Alisdare Hickson |
Alisdare Hickson |

Last year in July, as so many of you asked for, I voted against the Police, Crime, Sentencing and Courts (PCSC) Bill during its early progress through Parliament.

The Bill is still with us, going between the Commons and Lords with amendments passed by Labour Lords and others then removed by Tory MPs in the Commons. We are now at the closing stages of this Parliament so the government wants to get this agreed. But this Bill is still an atrocious mess. 

The right to protest is a fundamental element of a functioning democracy.

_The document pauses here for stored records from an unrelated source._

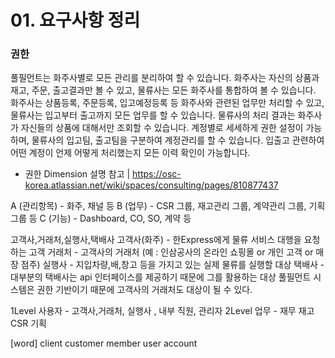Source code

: # 01. 요구사항 정리

### 권한
풀필먼트는 화주사별로 모든 관리를 분리하여 할 수 있습니다.
화주사는 자신의 상품과 재고, 주문, 출고결과만 볼 수 있고, 물류사는 모든 화주사를 통합하여 볼 수 있습니다.
화주사는 상품등록, 주문등록, 입고예정등록 등 화주사와 관련된 업무만 처리할 수 있고, 물류사는 입고부터 출고까지 모든 업무를 할 수 있습니다.
물류사의 처리 결과는 화주사가 자신들의 상품에 대해서만 조회할 수 있습니다.
계정별로 세세하게 권한 설정이 가능하며, 물류사의 입고팀, 출고팀을 구분하여 계정관리를 할 수 있습니다.
입출고 관련하여 어떤 계정이 언제 어떻게 처리했는지 모든 이력 확인이 가능합니다.


- 권한 Dimension 설명
참고 | https://osc-korea.atlassian.net/wiki/spaces/consulting/pages/810877437

A (관리항목) - 화주, 채널 등
B (업무) - CSR 그룹, 재고관리 그룹, 계약관리 그룹, 기획 그룹 등
C (기능) - Dashboard, CO, SO, 계약 등

고객사,거래처,실행사,택배사
고객사(화주) - 한Express에게 물류 서비스 대행을 요청하는 고객
거래처 - 고객사의 거래처 (예 : 인삼공사의 온라인 쇼핑몰 or 개인 고객 or 매장 점주)
실행사 - 지입차량,배,창고 등을 가지고 있는 실제 물류를 실행할 대상
택배사 - 대부분의 택배사는 api 인터페이스를 제공하기 때문에 그를 활용하는 대상
풀필먼트 시스템은 권한 기반이기 때문에 고객사의 거래처도 대상이 될 수 있다.

1Level 사용자 - 고객사,거래처, 실행사 , 내부 직원, 관리자
2Level 업무 - 재무 재고 CSR 기획

[word]
client customer member user account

I’m sorry to say that this government appears not to care about the damage this Bill will do to this right. 

This PCSC Bill remains a missed opportunity to address the problems of rape, sexual abuse and harassment. Instead of trying to fix the Justice system’s response to crimes against women, the government is more concerned about restricting our right to protest, on flimsy grounds. They also drew the terms of the Bill so wide that bystanders and passers-by who have nothing to do with a protest are also potential targets for arrest. 

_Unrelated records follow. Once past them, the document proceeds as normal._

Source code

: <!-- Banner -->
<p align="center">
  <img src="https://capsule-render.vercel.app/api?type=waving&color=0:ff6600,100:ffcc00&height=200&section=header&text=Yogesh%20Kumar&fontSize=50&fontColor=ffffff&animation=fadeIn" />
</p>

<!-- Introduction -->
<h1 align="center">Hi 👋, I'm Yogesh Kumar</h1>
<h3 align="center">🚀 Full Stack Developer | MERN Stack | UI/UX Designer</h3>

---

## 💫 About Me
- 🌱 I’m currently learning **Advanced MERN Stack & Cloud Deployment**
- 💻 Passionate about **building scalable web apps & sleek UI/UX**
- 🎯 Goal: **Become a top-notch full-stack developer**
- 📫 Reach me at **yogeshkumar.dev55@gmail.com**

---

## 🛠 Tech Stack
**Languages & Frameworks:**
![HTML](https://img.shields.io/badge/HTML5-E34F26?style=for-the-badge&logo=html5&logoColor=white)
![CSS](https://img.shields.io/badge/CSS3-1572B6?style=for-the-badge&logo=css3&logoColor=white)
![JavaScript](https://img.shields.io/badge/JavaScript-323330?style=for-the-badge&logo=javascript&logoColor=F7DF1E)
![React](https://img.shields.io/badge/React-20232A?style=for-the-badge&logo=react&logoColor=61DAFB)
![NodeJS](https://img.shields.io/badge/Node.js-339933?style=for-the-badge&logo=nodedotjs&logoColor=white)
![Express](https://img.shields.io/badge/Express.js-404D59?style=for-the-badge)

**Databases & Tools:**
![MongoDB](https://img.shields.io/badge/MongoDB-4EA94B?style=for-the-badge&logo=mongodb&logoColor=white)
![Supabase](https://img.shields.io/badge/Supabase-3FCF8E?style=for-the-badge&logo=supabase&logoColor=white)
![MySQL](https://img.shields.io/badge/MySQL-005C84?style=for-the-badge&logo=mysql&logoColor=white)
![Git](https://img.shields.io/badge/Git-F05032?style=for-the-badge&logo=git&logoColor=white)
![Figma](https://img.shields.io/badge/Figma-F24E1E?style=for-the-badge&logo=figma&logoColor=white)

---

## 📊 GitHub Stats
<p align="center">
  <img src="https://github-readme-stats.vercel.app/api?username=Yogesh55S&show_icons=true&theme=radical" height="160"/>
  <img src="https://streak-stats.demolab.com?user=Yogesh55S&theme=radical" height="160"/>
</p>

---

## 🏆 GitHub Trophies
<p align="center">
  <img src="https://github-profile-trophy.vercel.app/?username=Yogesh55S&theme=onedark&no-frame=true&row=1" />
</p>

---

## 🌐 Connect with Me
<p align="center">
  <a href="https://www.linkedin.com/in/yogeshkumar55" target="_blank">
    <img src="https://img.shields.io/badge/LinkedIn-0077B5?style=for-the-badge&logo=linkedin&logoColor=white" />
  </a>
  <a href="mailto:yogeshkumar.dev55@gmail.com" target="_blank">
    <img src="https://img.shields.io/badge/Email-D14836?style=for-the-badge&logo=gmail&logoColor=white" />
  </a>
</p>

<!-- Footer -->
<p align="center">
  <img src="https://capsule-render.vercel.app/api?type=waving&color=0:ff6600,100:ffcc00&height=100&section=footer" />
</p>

Many of you also had raised similar concerns about the Bill. You can read my detailed blog on the Commons stage of the Bill here. 

Yesterday, the Bill returned to the House of Commons with amendments proposed by the Lords. 

The Lords sent back amendments  in order to prevent people being criminalised for peaceful protests that the police decide are “too noisy,” to prevent the Home Secretary having sweeping powers to define what kinds of protests are acceptable, and to make misogyny a hate crime. You can read the complete Hansard transcript of last night’s debate here.

Labour supported these amendments, which our colleagues helped push through in the Lords.  

However, the Government didn’t support them. 

The Government’s focus on protest is in the wrong place – they are targeting peaceful protests and bystanders rather than cracking down on dangerous anti-vaxxers harassing children as they go into school. 

Labour opposed the Government’s proposal to impose conditions on a completely peaceful protest for being ‘too noisy’. Not for being violent, or causing damage – for being ‘noisy’. The threshold for this is so low, the power could be used if noise causes someone ‘alarm’ or ‘serious unease’.  

In the last month, we have seen protests across the UK and the world, in solidarity with Ukraine. Under the provisions in this Bill, those same protestors  could now be criminalised.  

This Bill also fails to go far enough in tackling violence against women and girls. Women across the country have made clear that we have a right to live free from fear and to feel safe on our streets and in our homes. Not enough is being done to tackle harassment, stalking and intimidation of women in our communities. 

Lords amendment 72B made it an offence to harass or intimidate a person, based on hostility to their sex or gender, the provision referred to as making misogyny a hate crime. Labour MPs have long campaigned for this and the government committed to doing this when their Domestic Abuse Act went through last year. I supported this amendment, along with my other Labour colleagues, but the government tabled a narrower amendment in lieu of it, which doesn’t go far enough. 

The Tory government is more concerned about scoring political points that tackling misogyny inspired crime. 

I am currently working with Avon & Somerset Police on a project to tackle violence against women and girls, leading a working group on the theme of Sport and Culture. Some fascinating ideas are emerging from these discussions. This draws on my previous twenty-six years in work to end violence against women and girls and to promote equality for women. To know more about my work in tackling violence against women and girls, read my blog. 

Unfortunately yesterday, the government had the numbers  to push this undemocratic, flawed and misguided piece of legislation through. This is not the end though. While you and I wait for a Labour government, I will staunchly defend the democratic right to protest and support the causes and people who have been let down by this Bill.